Task item. Once you reach the line with "To run the unit" below, copy each line exactly, stopping after the line with "Como um cliente", and skip any pictures.

[Saved entries]
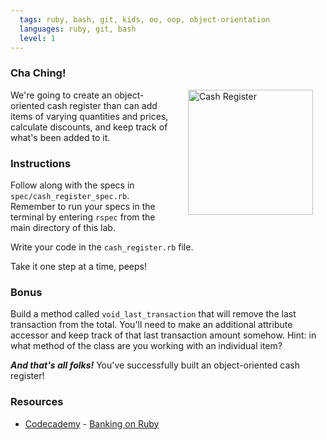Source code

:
 ```yaml
---
  tags: ruby, bash, git, kids, oo, oop, object-orientation
  languages: ruby, git, bash
  level: 1
---
```


### Cha Ching!

<img src="https://s3.amazonaws.com/after-school-assets/colorful-cash-register.gif" alt="Cash Register" height="200" align="right" hspace="20"> We're going to create an object-oriented cash register than can add items of varying quantities and prices, calculate discounts, and keep track of what's been added to it.

### Instructions

Follow along with the specs in `spec/cash_register_spec.rb`. Remember to run your specs in the terminal by entering `rspec` from the main directory of this lab.

Write your code in the `cash_register.rb` file.

Take it one step at a time, peeps!

### Bonus

Build a method called `void_last_transaction` that will remove the last transaction from the total. You'll need to make an additional attribute accessor and keep track of that last transaction amount somehow. Hint: in what method of the class are you working with an individual item?

***And that's all folks!*** You've successfully built an object-oriented cash register!

### Resources
* [Codecademy](http://www.codecademy.com/dashboard) - [Banking on Ruby](http://www.codecademy.com/courses/ruby-beginner-en-32cN3/0/1)
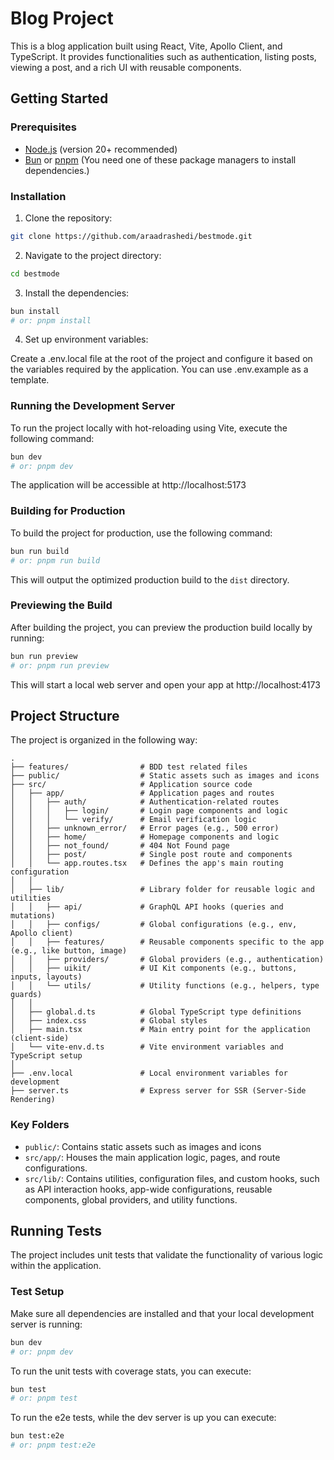 # Blog Project

This is a blog application built using React, Vite, Apollo Client, and TypeScript. It provides functionalities such as authentication, listing posts, viewing a post, and a rich UI with reusable components.

## Getting Started

### Prerequisites
- [Node.js](https://nodejs.org/) (version 20+ recommended)
- [Bun](https://bun.sh/) or [pnpm](https://pnpm.io/) (You need one of these package managers to install dependencies.)

### Installation

1. Clone the repository:
```bash
git clone https://github.com/araadrashedi/bestmode.git
```

2.	Navigate to the project directory:
```bash
cd bestmode
```

3.	Install the dependencies:
```bash
bun install
# or: pnpm install
```

4.	Set up environment variables:

Create a .env.local file at the root of the project and configure it based on the variables required by the application. You can use .env.example as a template.

### Running the Development Server

To run the project locally with hot-reloading using Vite, execute the following command:
```bash
bun dev
# or: pnpm dev
```
The application will be accessible at http://localhost:5173


### Building for Production
To build the project for production, use the following command:
```bash
bun run build
# or: pnpm run build
```
This will output the optimized production build to the `dist` directory.

### Previewing the Build
After building the project, you can preview the production build locally by running:
```bash
bun run preview
# or: pnpm run preview
```
This will start a local web server and open your app at http://localhost:4173

## Project Structure
The project is organized in the following way:
```
.
├── features/                # BDD test related files
├── public/                  # Static assets such as images and icons
├── src/                     # Application source code
│   ├── app/                 # Application pages and routes
│   │   ├── auth/            # Authentication-related routes
│   │   │   ├── login/       # Login page components and logic
│   │   │   └── verify/      # Email verification logic
│   │   ├── unknown_error/   # Error pages (e.g., 500 error)
│   │   ├── home/            # Homepage components and logic
│   │   ├── not_found/       # 404 Not Found page
│   │   ├── post/            # Single post route and components
│   │   └── app.routes.tsx   # Defines the app's main routing configuration
│   │
│   ├── lib/                 # Library folder for reusable logic and utilities
│   │   ├── api/             # GraphQL API hooks (queries and mutations)
│   │   ├── configs/         # Global configurations (e.g., env, Apollo client)
│   │   ├── features/        # Reusable components specific to the app (e.g., like button, image)
│   │   ├── providers/       # Global providers (e.g., authentication)
│   │   ├── uikit/           # UI Kit components (e.g., buttons, inputs, layouts)
│   │   └── utils/           # Utility functions (e.g., helpers, type guards)
│   │
│   ├── global.d.ts          # Global TypeScript type definitions
│   ├── index.css            # Global styles
│   ├── main.tsx             # Main entry point for the application (client-side)
│   └── vite-env.d.ts        # Vite environment variables and TypeScript setup
│
├── .env.local               # Local environment variables for development
├── server.ts                # Express server for SSR (Server-Side Rendering)
```

### Key Folders
-	`public/`: Contains static assets such as images and icons
-	`src/app/`: Houses the main application logic, pages, and route configurations.
-	`src/lib/`: Contains utilities, configuration files, and custom hooks, such as API interaction hooks, app-wide configurations, reusable components, global providers, and utility functions.

## Running Tests

The project includes unit tests that validate the functionality of various logic within the application.

### Test Setup

Make sure all dependencies are installed and that your local development server is running:
```bash
bun dev
# or: pnpm dev
```
To run the unit tests with coverage stats, you can execute:
```bash
bun test
# or: pnpm test
```

To run the e2e tests, while the dev server is up you can execute:
```bash
bun test:e2e
# or: pnpm test:e2e
```
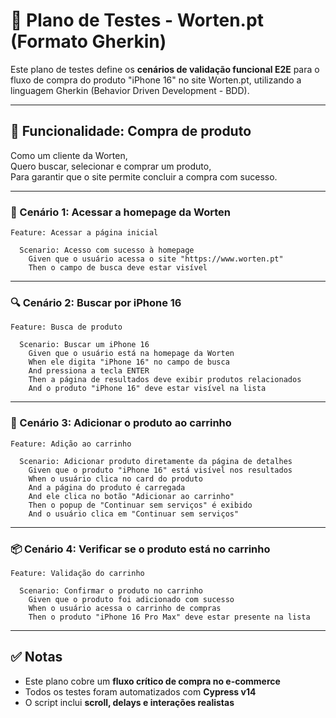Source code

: # 🧪 Plano de Testes - Worten.pt (Formato Gherkin)

Este plano de testes define os **cenários de validação funcional E2E** para o fluxo de compra do produto "iPhone 16" no site Worten.pt, utilizando a linguagem Gherkin (Behavior Driven Development - BDD).

---

## 🔎 Funcionalidade: Compra de produto

Como um cliente da Worten,  
Quero buscar, selecionar e comprar um produto,  
Para garantir que o site permite concluir a compra com sucesso.

---

### 🎯 Cenário 1: Acessar a homepage da Worten

```gherkin
Feature: Acessar a página inicial

  Scenario: Acesso com sucesso à homepage
    Given que o usuário acessa o site "https://www.worten.pt"
    Then o campo de busca deve estar visível
```

---

### 🔍 Cenário 2: Buscar por iPhone 16

```gherkin
Feature: Busca de produto

  Scenario: Buscar um iPhone 16
    Given que o usuário está na homepage da Worten
    When ele digita "iPhone 16" no campo de busca
    And pressiona a tecla ENTER
    Then a página de resultados deve exibir produtos relacionados
    And o produto "iPhone 16" deve estar visível na lista
```

---

### 🛒 Cenário 3: Adicionar o produto ao carrinho

```gherkin
Feature: Adição ao carrinho

  Scenario: Adicionar produto diretamente da página de detalhes
    Given que o produto "iPhone 16" está visível nos resultados
    When o usuário clica no card do produto
    And a página do produto é carregada
    And ele clica no botão "Adicionar ao carrinho"
    Then o popup de "Continuar sem serviços" é exibido
    And o usuário clica em "Continuar sem serviços"
```

---

### 📦 Cenário 4: Verificar se o produto está no carrinho

```gherkin
Feature: Validação do carrinho

  Scenario: Confirmar o produto no carrinho
    Given que o produto foi adicionado com sucesso
    When o usuário acessa o carrinho de compras
    Then o produto "iPhone 16 Pro Max" deve estar presente na lista
```

---

## ✅ Notas

- Este plano cobre um **fluxo crítico de compra no e-commerce**
- Todos os testes foram automatizados com **Cypress v14**
- O script inclui **scroll, delays e interações realistas**

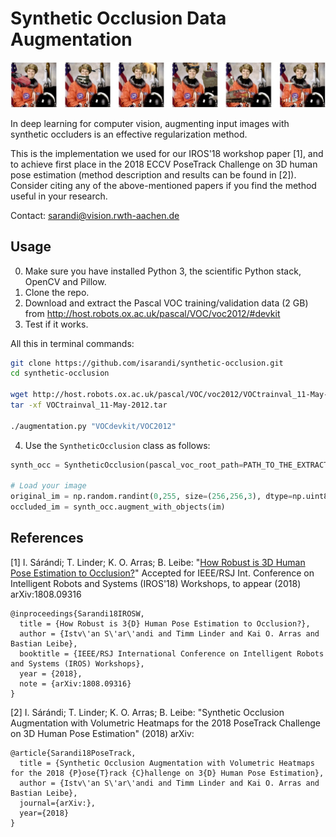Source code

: # Synthetic Occlusion Data Augmentation

![Occlusion augmented examples](examples.jpg)

In deep learning for computer vision, augmenting input images with synthetic occluders is an effective regularization method.

This is the implementation we used for our IROS'18 workshop paper [1], and to achieve first place in the 2018 ECCV PoseTrack Challenge on 3D human pose estimation (method description and results can be found in [2]). Consider citing any of the above-mentioned papers if you find the method useful in your research.

Contact: sarandi@vision.rwth-aachen.de

## Usage
0. Make sure you have installed Python 3, the scientific Python stack, OpenCV and Pillow.
1. Clone the repo.
2. Download and extract the Pascal VOC training/validation data (2 GB) from http://host.robots.ox.ac.uk/pascal/VOC/voc2012/#devkit
3. Test if it works.

All this in terminal commands:

```bash
git clone https://github.com/isarandi/synthetic-occlusion.git
cd synthetic-occlusion

wget http://host.robots.ox.ac.uk/pascal/VOC/voc2012/VOCtrainval_11-May-2012.tar
tar -xf VOCtrainval_11-May-2012.tar

./augmentation.py "VOCdevkit/VOC2012"
```

4. Use the `SyntheticOcclusion` class as follows:

```python 
synth_occ = SyntheticOcclusion(pascal_voc_root_path=PATH_TO_THE_EXTRACTED_VOC2012_DIR)

# Load your image
original_im = np.random.randint(0,255, size=(256,256,3), dtype=np.uint8)
occluded_im = synth_occ.augment_with_objects(im)
```


## References

[1] I. Sárándi; T. Linder; K. O. Arras; B. Leibe: "[How Robust is 3D Human Pose Estimation to Occlusion?](https://arxiv.org/abs/1808.09316)" Accepted for IEEE/RSJ Int. Conference on Intelligent Robots and Systems (IROS'18) Workshops, to appear (2018) arXiv:1808.09316

```
@inproceedings{Sarandi18IROSW,
  title = {How Robust is 3{D} Human Pose Estimation to Occlusion?},
  author = {Istv\'an S\'ar\'andi and Timm Linder and Kai O. Arras and Bastian Leibe},
  booktitle = {IEEE/RSJ International Conference on Intelligent Robots and Systems (IROS) Workshops},
  year = {2018},
  note = {arXiv:1808.09316}
}
```

[2] I. Sárándi; T. Linder; K. O. Arras; B. Leibe: "Synthetic Occlusion Augmentation with Volumetric Heatmaps for the 2018 PoseTrack Challenge on 3D Human Pose Estimation" (2018) arXiv:

```
@article{Sarandi18PoseTrack,
  title = {Synthetic Occlusion Augmentation with Volumetric Heatmaps for the 2018 {P}ose{T}rack {C}hallenge on 3{D} Human Pose Estimation},
  author = {Istv\'an S\'ar\'andi and Timm Linder and Kai O. Arras and Bastian Leibe},
  journal={arXiv:},
  year={2018}
}
```
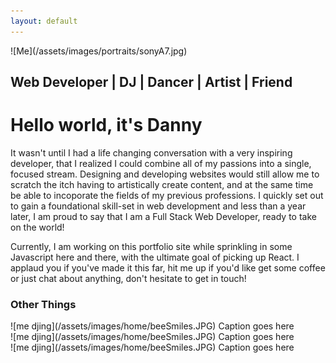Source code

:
 ```yaml
---
layout: default
---
```


<div class="portrait" markdown="1">
  ![Me](/assets/images/portraits/sonyA7.jpg)
  <h2> Web Developer | DJ | Dancer | Artist | Friend  </h2>
</div>

<div class="about-text">
  <h1>Hello world, it's Danny</h1>

  <!-- <p>
    I've spent a great portion of my life looking for a craft that would allow me to consistently create experiences for others to enjoy.
    This search led me to explore many different possibilities; I spent a good chunk of time looking to contribute to the world through the power of science,
    vying to become an environmental scientist that would analyze the air, water and soil, as well as come up with sustainable
    solutions with alternative energy.
  </p>

  <p>
     Along with that, I was also able to dive into the art of DJing. I started off by playing out at small events like house parties
     and public venues, which eventually opened up opportunies for me to perform at corporate events and weddings. At certain
     points in my life, I had entertained the idea of becoming a professional gamer, a photographer, a film-maker, a dancer, a chef, the list
     goes on!
  </p> -->

  <p>
    It wasn't until I had a life changing conversation with a very inspiring developer, that I realized I could combine all of my passions
    into a single, focused stream. Designing and developing websites would still allow me to scratch the itch having to artistically
    create content, and at the same time be able to incoporate the fields of my previous professions. I quickly set out to
    gain a foundational skill-set in web development and less than a year later, I am proud to say that I am a Full Stack Web Developer,
    ready to take on the world!
  </p>

  <p>
    Currently, I am working on this portfolio site while sprinkling in some Javascript here and there, with the ultimate goal of picking up React. I applaud you if you've made it this far, hit me up if you'd like get some coffee or just
    chat about anything, don't hesitate to get in touch!
  </p>
</div>

<h3>Other Things</h3>

<div class="album-container">
  <div class="album" markdown="1">
   ![me djing](/assets/images/home/beeSmiles.JPG)
   Caption goes here
  </div>
  <div class="album" markdown="1">
   ![me djing](/assets/images/home/beeSmiles.JPG)
   Caption goes here
  </div>  
  <div class="album" markdown="1">
   ![me djing](/assets/images/home/beeSmiles.JPG)
   Caption goes here
  </div>
</div>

The completed task.
To run the unit tests with coverage stats, you can execute:
```bash
bun test
# or: pnpm test
```

To run the e2e tests, while the dev server is up you can execute:
```bash
bun test:e2e
# or: pnpm test:e2e
```
Source code

: # 🧪 Plano de Testes - Worten.pt (Formato Gherkin)

Este plano de testes define os **cenários de validação funcional E2E** para o fluxo de compra do produto "iPhone 16" no site Worten.pt, utilizando a linguagem Gherkin (Behavior Driven Development - BDD).

---

## 🔎 Funcionalidade: Compra de produto

Como um cliente da Worten,  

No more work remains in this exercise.